Norman Rockwell
11 quotes
Biography
Norman Percevel Rockwell was an American painter and illustrator. His works have a broad popular appeal in the United States for their reflection of the country's culture.
"Some people have been kind enough to call me a fine artist. I've always called myself an illustrator. I'm not sure what the difference is. All I know is that whatever type of work I do, I try to give it my very best. Art has been my life."
"Everyone in those days expected that art students were wild, licentious characters. We didn't know how to be, but we sure were anxious to learn."
"The View of life I communicate in my pictures excludes the sordid and the ugly. I paint life as I would like it to be. (Somebody once said that I paint the kind of girls your mother would want you to marry.)"

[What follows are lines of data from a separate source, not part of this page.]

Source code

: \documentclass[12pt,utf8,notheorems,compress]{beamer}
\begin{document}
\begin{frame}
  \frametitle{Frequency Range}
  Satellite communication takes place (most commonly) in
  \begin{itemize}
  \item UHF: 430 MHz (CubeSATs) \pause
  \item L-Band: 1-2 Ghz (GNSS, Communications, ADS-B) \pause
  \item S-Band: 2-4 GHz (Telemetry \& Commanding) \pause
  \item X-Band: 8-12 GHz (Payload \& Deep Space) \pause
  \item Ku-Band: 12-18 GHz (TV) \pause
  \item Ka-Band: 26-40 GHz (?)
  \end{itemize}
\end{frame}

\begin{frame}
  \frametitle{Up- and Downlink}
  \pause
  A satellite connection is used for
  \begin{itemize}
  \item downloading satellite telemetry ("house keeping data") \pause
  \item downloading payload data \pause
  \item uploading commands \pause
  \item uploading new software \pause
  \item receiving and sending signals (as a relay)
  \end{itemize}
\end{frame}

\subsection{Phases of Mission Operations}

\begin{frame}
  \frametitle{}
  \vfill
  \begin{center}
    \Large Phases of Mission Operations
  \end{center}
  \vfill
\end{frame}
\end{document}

"Without thinking too much about it in specific terms, I was showing the America I knew and observed to others who might not have noticed. My fundamental purpose is to interpret the typical American. I am a story teller."
"I'll never have enough time to paint all the pictures I'd like to."

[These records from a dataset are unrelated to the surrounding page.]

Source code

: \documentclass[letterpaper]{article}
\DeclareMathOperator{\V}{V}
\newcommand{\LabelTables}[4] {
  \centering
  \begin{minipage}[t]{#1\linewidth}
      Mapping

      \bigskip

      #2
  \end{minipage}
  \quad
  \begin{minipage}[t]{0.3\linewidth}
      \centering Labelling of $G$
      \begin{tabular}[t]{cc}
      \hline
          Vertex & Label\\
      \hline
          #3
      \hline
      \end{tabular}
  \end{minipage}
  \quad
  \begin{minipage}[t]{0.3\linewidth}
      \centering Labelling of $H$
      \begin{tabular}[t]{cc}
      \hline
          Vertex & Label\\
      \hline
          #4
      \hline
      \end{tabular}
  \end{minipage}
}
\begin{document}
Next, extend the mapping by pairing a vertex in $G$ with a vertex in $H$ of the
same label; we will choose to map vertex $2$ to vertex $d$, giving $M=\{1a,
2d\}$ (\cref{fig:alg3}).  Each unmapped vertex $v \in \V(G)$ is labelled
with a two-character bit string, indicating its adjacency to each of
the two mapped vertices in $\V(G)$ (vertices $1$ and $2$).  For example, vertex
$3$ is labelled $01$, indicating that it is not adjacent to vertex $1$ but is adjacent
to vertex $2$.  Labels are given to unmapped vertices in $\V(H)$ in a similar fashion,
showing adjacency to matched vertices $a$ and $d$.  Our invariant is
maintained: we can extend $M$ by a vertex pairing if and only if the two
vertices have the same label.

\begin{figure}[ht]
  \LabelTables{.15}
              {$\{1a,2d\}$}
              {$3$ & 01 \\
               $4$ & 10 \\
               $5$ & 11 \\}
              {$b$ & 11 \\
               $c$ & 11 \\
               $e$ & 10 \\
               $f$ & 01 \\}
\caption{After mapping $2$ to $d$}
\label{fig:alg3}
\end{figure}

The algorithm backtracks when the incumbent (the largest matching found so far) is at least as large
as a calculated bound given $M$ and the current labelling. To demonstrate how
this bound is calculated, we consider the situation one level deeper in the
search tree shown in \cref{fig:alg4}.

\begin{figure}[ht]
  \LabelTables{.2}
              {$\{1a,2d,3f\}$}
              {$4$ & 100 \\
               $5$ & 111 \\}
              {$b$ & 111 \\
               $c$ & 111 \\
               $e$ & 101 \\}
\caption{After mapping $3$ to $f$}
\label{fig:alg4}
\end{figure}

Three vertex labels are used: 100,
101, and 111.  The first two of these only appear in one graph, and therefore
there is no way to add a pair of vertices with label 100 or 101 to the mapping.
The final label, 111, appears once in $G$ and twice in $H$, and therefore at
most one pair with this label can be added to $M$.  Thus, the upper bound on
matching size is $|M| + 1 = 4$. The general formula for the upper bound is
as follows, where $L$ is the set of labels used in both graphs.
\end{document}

"Gary LaCoste had about the most expressive face I ever painted, I guess. Just like an actor's. Very mobile. When he talked, he used all the facial muscles. And he had a great, wide mouth that I liked. When he smiled, it was just like the sun came out."

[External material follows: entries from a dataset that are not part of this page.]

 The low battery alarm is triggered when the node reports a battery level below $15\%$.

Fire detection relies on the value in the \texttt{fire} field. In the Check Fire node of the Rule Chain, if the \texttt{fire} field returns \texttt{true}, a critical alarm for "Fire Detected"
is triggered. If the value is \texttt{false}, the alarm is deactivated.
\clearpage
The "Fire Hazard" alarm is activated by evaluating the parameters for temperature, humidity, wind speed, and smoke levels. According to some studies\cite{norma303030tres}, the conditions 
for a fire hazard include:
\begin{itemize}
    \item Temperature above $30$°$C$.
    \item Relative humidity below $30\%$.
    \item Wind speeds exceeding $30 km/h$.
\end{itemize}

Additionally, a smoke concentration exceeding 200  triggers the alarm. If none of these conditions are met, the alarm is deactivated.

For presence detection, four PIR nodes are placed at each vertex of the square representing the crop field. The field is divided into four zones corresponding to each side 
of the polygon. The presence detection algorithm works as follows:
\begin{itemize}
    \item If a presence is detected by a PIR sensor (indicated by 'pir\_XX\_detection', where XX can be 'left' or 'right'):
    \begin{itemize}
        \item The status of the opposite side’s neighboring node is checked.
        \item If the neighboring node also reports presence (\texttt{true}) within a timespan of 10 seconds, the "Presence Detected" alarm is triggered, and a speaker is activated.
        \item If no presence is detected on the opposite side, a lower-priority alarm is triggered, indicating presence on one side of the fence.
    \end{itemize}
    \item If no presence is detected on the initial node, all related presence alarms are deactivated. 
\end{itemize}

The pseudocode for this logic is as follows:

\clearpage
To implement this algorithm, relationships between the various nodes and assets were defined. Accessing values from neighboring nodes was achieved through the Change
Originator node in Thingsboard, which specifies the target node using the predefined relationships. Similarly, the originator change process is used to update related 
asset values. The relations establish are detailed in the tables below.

"The secret to so many artists living so long is that every painting is a new adventure. So, you see, they're always looking ahead to something new and exciting. The secret is not to look back."
"I didn't know what to expect from a famous movie star maybe that he'd be sort of stuck-up, you know. But not Gary Cooper. He horsed around so much... that I had a hard time painting him."
"The '20s ended in an era of extravagance, sort of like the one we're in now. There was a big crash, but then the country picked itself up again, and we had some great years. Those were the days when American believed in itself. I was happy and proud to be painting it."
"I unconsciously decided that, even if it wasn't an ideal world, it should be so and painted only the ideal aspects of it - pictures in which there are no drunken slatterns or self-centered mothers . . . only foxy grandpas who played baseball with kids and boys who fished from logs and got up circuses in the back yard."
"I'm not going to be caught around here for any fool celebration. To hell with birthdays!"